Most companies aren’t experiencing Big Data or small data problems. They’re experiencing a witching hour of sorts. This a point in their growth where their data is too big for small data and too small for Big Data. As I’m teaching at companies, I’m finding as much as 80% of use cases are falling into this conundrum.
I’ve taken to calling this in between small data and Big Data “medium data.” Medium data is from companies that are looking to move from small data to Big Data, but don’t quite need the BIg Data scales. This potential for over-engineering is making companies less successful and putting the blame on Big Data.
I’ll give a few empirical examples.
Moving Off NoSQL
I was teaching at a financial company and the told me about a production case.

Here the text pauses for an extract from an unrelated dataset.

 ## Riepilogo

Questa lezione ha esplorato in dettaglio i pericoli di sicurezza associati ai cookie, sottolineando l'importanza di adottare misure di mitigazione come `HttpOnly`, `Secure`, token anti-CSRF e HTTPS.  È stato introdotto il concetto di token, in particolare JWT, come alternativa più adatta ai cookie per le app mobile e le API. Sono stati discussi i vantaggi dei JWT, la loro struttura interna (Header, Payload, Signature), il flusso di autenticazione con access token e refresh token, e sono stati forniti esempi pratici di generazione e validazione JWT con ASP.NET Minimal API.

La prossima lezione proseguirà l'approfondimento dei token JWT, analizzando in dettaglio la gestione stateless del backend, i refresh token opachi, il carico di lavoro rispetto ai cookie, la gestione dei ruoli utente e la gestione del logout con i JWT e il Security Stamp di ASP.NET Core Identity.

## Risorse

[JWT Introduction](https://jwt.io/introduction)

They were using a NoSQL database and were moving it back to a RDBMS.
I took this as a use case in the medium data space because:
- Someone over-engineered or wanted to pad their resume with a NoSQL product in production.
- The person who came along afterward didn’t understand NoSQL and wanted to get it back to a technology they understood.
- The person who architected the system didn’t really understand the pros and cons of the technologies as applied to the use case.
It’s incredibly important to use the right tool for the job, but this one is interesting. If the team were truly using NoSQL for its strengths and abilities, they shouldn’t be able to go back to a RDBMS. The RDBMS shouldn’t have been able to scale to the levels that the use case required. This would only be possible if the use case was in this medium data space where both small data and Big Data technologies are viable.
Startups and Small Companies
Most startups and small companies don’t have Big Data requirements. Usually, their usage of Big Data is based on expected growth; they’re expecting to grow into their Big Data technologies.
This is another time I see medium data. They’re trying to decide when to transition over to Big Data technologies. This transition is especially important for small companies because of the increase in complexity. The team knows it will have to pay the piper sometime and they’re choosing to pay it early.
Why Does It Matter?
Using Big Data for medium data increases the complexity dramatically. These issues manifest as complexity architecturally, programmatically, and operationally. This means that you’re using technologies that are probably overkill for the problems you’re working on.
For a small company without the proper skills and training, this can cut productivity and increase costs. These costs aren’t just operational. They represent increased costs for better programmers, architects, and operations personnel.
I’m starting to see some technologies address medium data. Usually, it’s a downward move in a Big Data technology. They’re making it easier to deploy or run a much smaller cluster that addresses medium data.
I think this is spot on.
Jesse, what would you say is the right time to move to Big Data? What are the factors that you consider, and I mean going beyond the 3vs?
I don’t really think the 3-5 V’s really give a good definition of Big Data. I plan to write a post about it later. My basic definition is what can’t you do because the technology doesn’t allow you to scale.
I am in company that wanted to be big data, but just not there. Spent a year using a tech stack unfit for the size of the data. I am scaling back the architecture to more accurately reflect the size of the data.
I’ve seen too many companies jumping on the Big Data bandwagon without a true Big Data need. In my management classes, I talk about this being one of the first decisions you make. Do you need Big Data or not?
Great post, thanks for sharing. What companies would you say are suffering this conundrum?
I’m not going to name names of companies with this problem. Just make sure your company has a true Big Data need. You’ll need to verify that need with a qualified Data Engineer.